ASSIGNMENT: The response should contain only those lines of the entries below that include the string "city".
PROVIDED RECORDS START
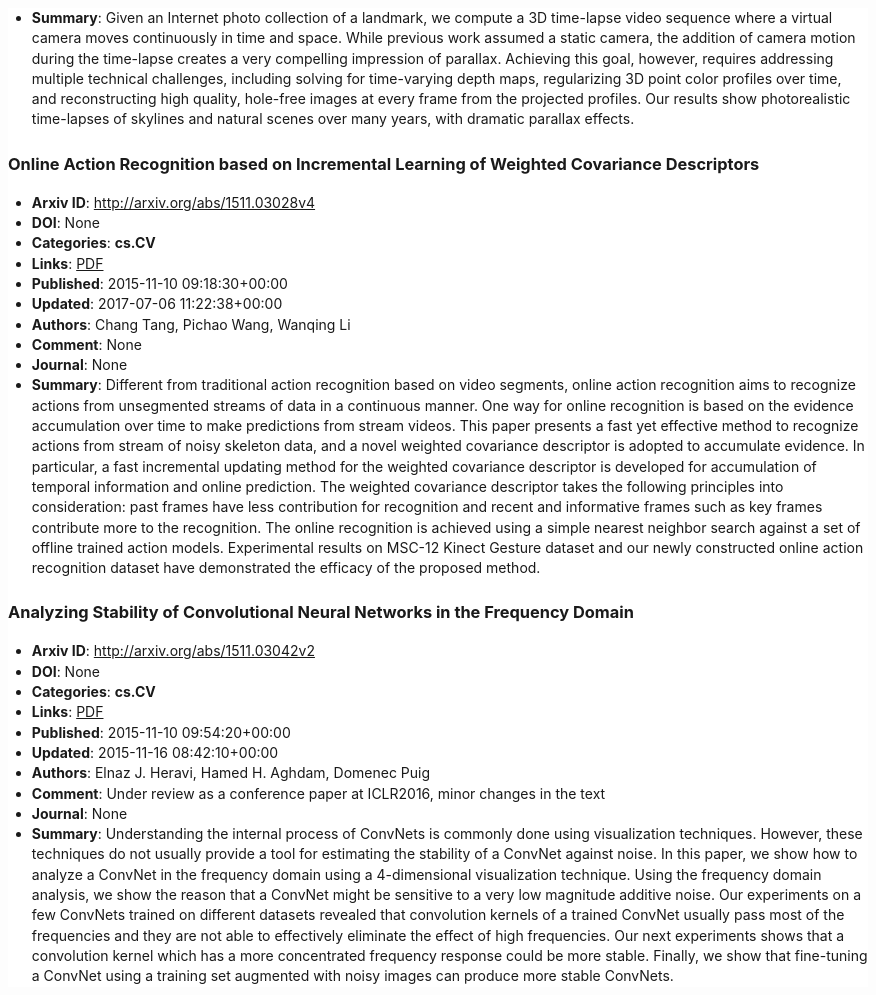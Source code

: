 - **Summary**: Given an Internet photo collection of a landmark, we compute a 3D time-lapse video sequence where a virtual camera moves continuously in time and space. While previous work assumed a static camera, the addition of camera motion during the time-lapse creates a very compelling impression of parallax. Achieving this goal, however, requires addressing multiple technical challenges, including solving for time-varying depth maps, regularizing 3D point color profiles over time, and reconstructing high quality, hole-free images at every frame from the projected profiles. Our results show photorealistic time-lapses of skylines and natural scenes over many years, with dramatic parallax effects.



### Online Action Recognition based on Incremental Learning of Weighted Covariance Descriptors
- **Arxiv ID**: http://arxiv.org/abs/1511.03028v4
- **DOI**: None
- **Categories**: **cs.CV**
- **Links**: [PDF](http://arxiv.org/pdf/1511.03028v4)
- **Published**: 2015-11-10 09:18:30+00:00
- **Updated**: 2017-07-06 11:22:38+00:00
- **Authors**: Chang Tang, Pichao Wang, Wanqing Li
- **Comment**: None
- **Journal**: None
- **Summary**: Different from traditional action recognition based on video segments, online action recognition aims to recognize actions from unsegmented streams of data in a continuous manner. One way for online recognition is based on the evidence accumulation over time to make predictions from stream videos. This paper presents a fast yet effective method to recognize actions from stream of noisy skeleton data, and a novel weighted covariance descriptor is adopted to accumulate evidence. In particular, a fast incremental updating method for the weighted covariance descriptor is developed for accumulation of temporal information and online prediction. The weighted covariance descriptor takes the following principles into consideration: past frames have less contribution for recognition and recent and informative frames such as key frames contribute more to the recognition. The online recognition is achieved using a simple nearest neighbor search against a set of offline trained action models. Experimental results on MSC-12 Kinect Gesture dataset and our newly constructed online action recognition dataset have demonstrated the efficacy of the proposed method.



### Analyzing Stability of Convolutional Neural Networks in the Frequency Domain
- **Arxiv ID**: http://arxiv.org/abs/1511.03042v2
- **DOI**: None
- **Categories**: **cs.CV**
- **Links**: [PDF](http://arxiv.org/pdf/1511.03042v2)
- **Published**: 2015-11-10 09:54:20+00:00
- **Updated**: 2015-11-16 08:42:10+00:00
- **Authors**: Elnaz J. Heravi, Hamed H. Aghdam, Domenec Puig
- **Comment**: Under review as a conference paper at ICLR2016, minor changes in the
  text
- **Journal**: None
- **Summary**: Understanding the internal process of ConvNets is commonly done using visualization techniques. However, these techniques do not usually provide a tool for estimating the stability of a ConvNet against noise. In this paper, we show how to analyze a ConvNet in the frequency domain using a 4-dimensional visualization technique. Using the frequency domain analysis, we show the reason that a ConvNet might be sensitive to a very low magnitude additive noise. Our experiments on a few ConvNets trained on different datasets revealed that convolution kernels of a trained ConvNet usually pass most of the frequencies and they are not able to effectively eliminate the effect of high frequencies. Our next experiments shows that a convolution kernel which has a more concentrated frequency response could be more stable. Finally, we show that fine-tuning a ConvNet using a training set augmented with noisy images can produce more stable ConvNets.
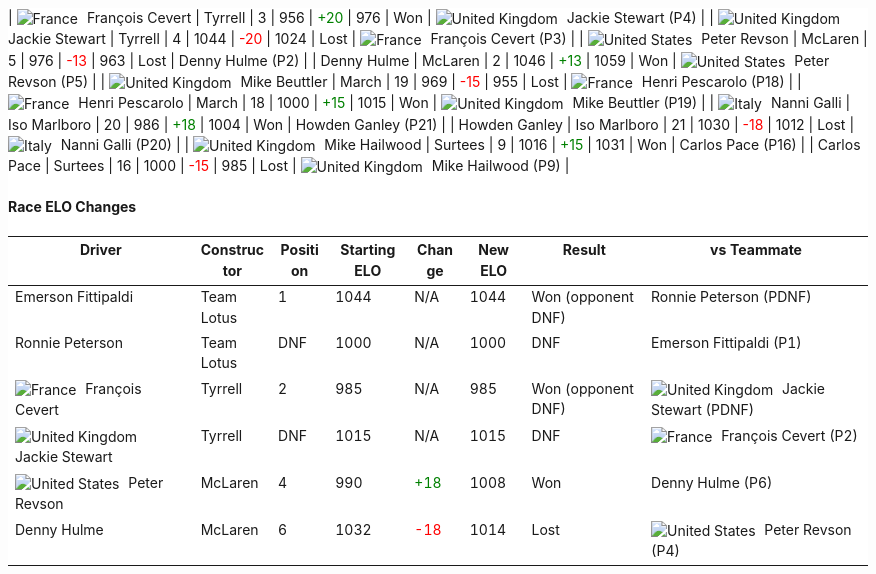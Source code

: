 | <img src="https://upload.wikimedia.org/wikipedia/commons/c/c3/Flag_of_France.svg" alt="France" width="20" height="auto" style="vertical-align: middle; margin-right: 5px;"/> François Cevert | Tyrrell | 3 | 956 | <span style="color: green">+20</span> | 976 | Won | <img src="https://upload.wikimedia.org/wikipedia/commons/a/ae/Flag_of_the_United_Kingdom.svg" alt="United Kingdom" width="20" height="auto" style="vertical-align: middle; margin-right: 5px;"/> Jackie Stewart (P4) |
| <img src="https://upload.wikimedia.org/wikipedia/commons/a/ae/Flag_of_the_United_Kingdom.svg" alt="United Kingdom" width="20" height="auto" style="vertical-align: middle; margin-right: 5px;"/> Jackie Stewart | Tyrrell | 4 | 1044 | <span style="color: red">-20</span> | 1024 | Lost | <img src="https://upload.wikimedia.org/wikipedia/commons/c/c3/Flag_of_France.svg" alt="France" width="20" height="auto" style="vertical-align: middle; margin-right: 5px;"/> François Cevert (P3) |
| <img src="https://upload.wikimedia.org/wikipedia/commons/a/a4/Flag_of_the_United_States.svg" alt="United States" width="20" height="auto" style="vertical-align: middle; margin-right: 5px;"/> Peter Revson | McLaren | 5 | 976 | <span style="color: red">-13</span> | 963 | Lost | Denny Hulme (P2) |
| Denny Hulme | McLaren | 2 | 1046 | <span style="color: green">+13</span> | 1059 | Won | <img src="https://upload.wikimedia.org/wikipedia/commons/a/a4/Flag_of_the_United_States.svg" alt="United States" width="20" height="auto" style="vertical-align: middle; margin-right: 5px;"/> Peter Revson (P5) |
| <img src="https://upload.wikimedia.org/wikipedia/commons/a/ae/Flag_of_the_United_Kingdom.svg" alt="United Kingdom" width="20" height="auto" style="vertical-align: middle; margin-right: 5px;"/> Mike Beuttler | March | 19 | 969 | <span style="color: red">-15</span> | 955 | Lost | <img src="https://upload.wikimedia.org/wikipedia/commons/c/c3/Flag_of_France.svg" alt="France" width="20" height="auto" style="vertical-align: middle; margin-right: 5px;"/> Henri Pescarolo (P18) |
| <img src="https://upload.wikimedia.org/wikipedia/commons/c/c3/Flag_of_France.svg" alt="France" width="20" height="auto" style="vertical-align: middle; margin-right: 5px;"/> Henri Pescarolo | March | 18 | 1000 | <span style="color: green">+15</span> | 1015 | Won | <img src="https://upload.wikimedia.org/wikipedia/commons/a/ae/Flag_of_the_United_Kingdom.svg" alt="United Kingdom" width="20" height="auto" style="vertical-align: middle; margin-right: 5px;"/> Mike Beuttler (P19) |
| <img src="https://upload.wikimedia.org/wikipedia/commons/0/03/Flag_of_Italy.svg" alt="Italy" width="20" height="auto" style="vertical-align: middle; margin-right: 5px;"/> Nanni Galli | Iso Marlboro | 20 | 986 | <span style="color: green">+18</span> | 1004 | Won | Howden Ganley (P21) |
| Howden Ganley | Iso Marlboro | 21 | 1030 | <span style="color: red">-18</span> | 1012 | Lost | <img src="https://upload.wikimedia.org/wikipedia/commons/0/03/Flag_of_Italy.svg" alt="Italy" width="20" height="auto" style="vertical-align: middle; margin-right: 5px;"/> Nanni Galli (P20) |
| <img src="https://upload.wikimedia.org/wikipedia/commons/a/ae/Flag_of_the_United_Kingdom.svg" alt="United Kingdom" width="20" height="auto" style="vertical-align: middle; margin-right: 5px;"/> Mike Hailwood | Surtees | 9 | 1016 | <span style="color: green">+15</span> | 1031 | Won | Carlos Pace (P16) |
| Carlos Pace | Surtees | 16 | 1000 | <span style="color: red">-15</span> | 985 | Lost | <img src="https://upload.wikimedia.org/wikipedia/commons/a/ae/Flag_of_the_United_Kingdom.svg" alt="United Kingdom" width="20" height="auto" style="vertical-align: middle; margin-right: 5px;"/> Mike Hailwood (P9) |

#### Race ELO Changes

| Driver | Constructor | Position | Starting ELO | Change | New ELO | Result | vs Teammate |
|--------|-------------|----------|--------------|--------|---------|--------|--------------|
| Emerson Fittipaldi | Team Lotus | 1 | 1044 | N/A | 1044 | Won (opponent DNF) | Ronnie Peterson (PDNF) |
| Ronnie Peterson | Team Lotus | DNF | 1000 | N/A | 1000 | DNF | Emerson Fittipaldi (P1) |
| <img src="https://upload.wikimedia.org/wikipedia/commons/c/c3/Flag_of_France.svg" alt="France" width="20" height="auto" style="vertical-align: middle; margin-right: 5px;"/> François Cevert | Tyrrell | 2 | 985 | N/A | 985 | Won (opponent DNF) | <img src="https://upload.wikimedia.org/wikipedia/commons/a/ae/Flag_of_the_United_Kingdom.svg" alt="United Kingdom" width="20" height="auto" style="vertical-align: middle; margin-right: 5px;"/> Jackie Stewart (PDNF) |
| <img src="https://upload.wikimedia.org/wikipedia/commons/a/ae/Flag_of_the_United_Kingdom.svg" alt="United Kingdom" width="20" height="auto" style="vertical-align: middle; margin-right: 5px;"/> Jackie Stewart | Tyrrell | DNF | 1015 | N/A | 1015 | DNF | <img src="https://upload.wikimedia.org/wikipedia/commons/c/c3/Flag_of_France.svg" alt="France" width="20" height="auto" style="vertical-align: middle; margin-right: 5px;"/> François Cevert (P2) |
| <img src="https://upload.wikimedia.org/wikipedia/commons/a/a4/Flag_of_the_United_States.svg" alt="United States" width="20" height="auto" style="vertical-align: middle; margin-right: 5px;"/> Peter Revson | McLaren | 4 | 990 | <span style="color: green">+18</span> | 1008 | Won | Denny Hulme (P6) |
| Denny Hulme | McLaren | 6 | 1032 | <span style="color: red">-18</span> | 1014 | Lost | <img src="https://upload.wikimedia.org/wikipedia/commons/a/a4/Flag_of_the_United_States.svg" alt="United States" width="20" height="auto" style="vertical-align: middle; margin-right: 5px;"/> Peter Revson (P4) |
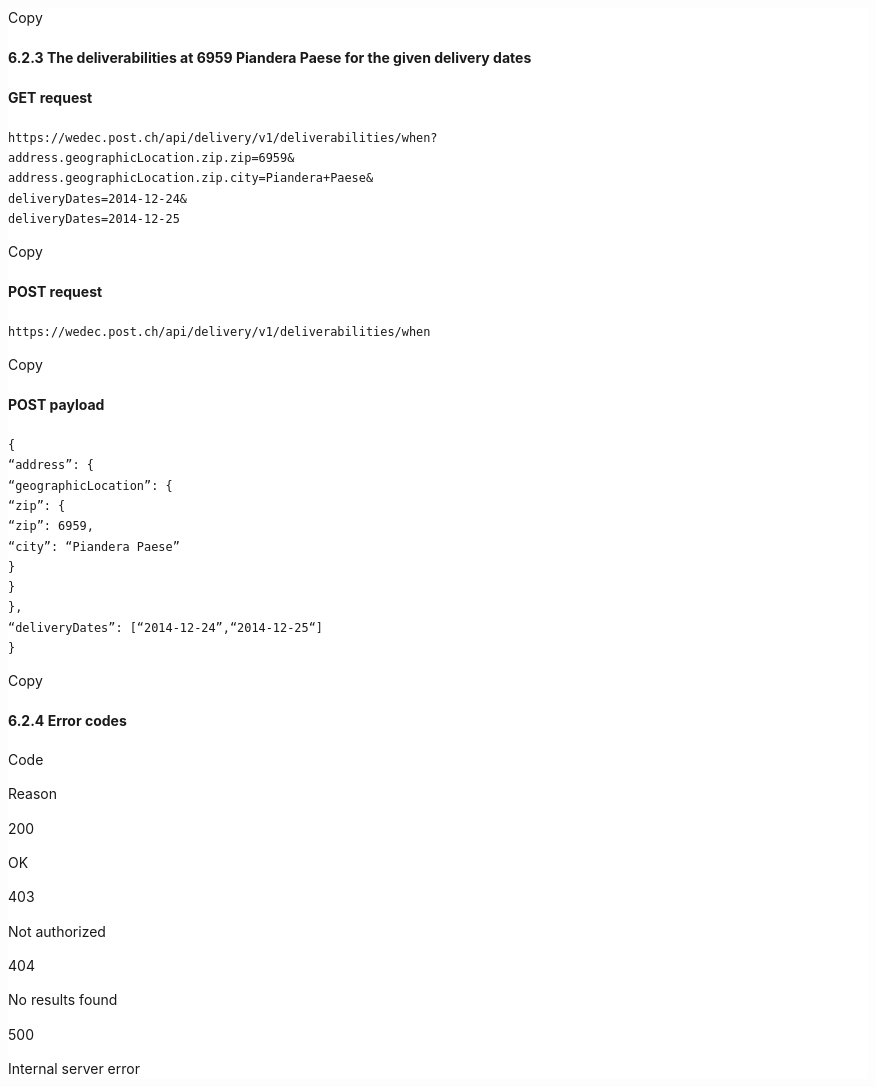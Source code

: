 Copy

#### 6.2.3 The deliverabilities at 6959 Piandera Paese for the given delivery dates

#### GET request

    https://wedec.post.ch/api/delivery/v1/deliverabilities/when?
    address.geographicLocation.zip.zip=6959&
    address.geographicLocation.zip.city=Piandera+Paese&
    deliveryDates=2014-12-24&
    deliveryDates=2014-12-25

Copy

#### POST request

    https://wedec.post.ch/api/delivery/v1/deliverabilities/when

Copy

#### POST payload

    {
    “address”: {
    “geographicLocation”: {
    “zip”: {
    “zip”: 6959,
    “city”: “Piandera Paese”
    }
    }
    },
    “deliveryDates”: [“2014-12-24”,“2014-12-25“]
    }

Copy

#### 6.2.4 Error codes

Code

Reason

200

OK

403

Not authorized

404

No results found

500

Internal server error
PROVIDED RECORDS END
FINAL ANSWER:
    address.geographicLocation.zip.city=Piandera+Paese&
    “city”: “Piandera Paese”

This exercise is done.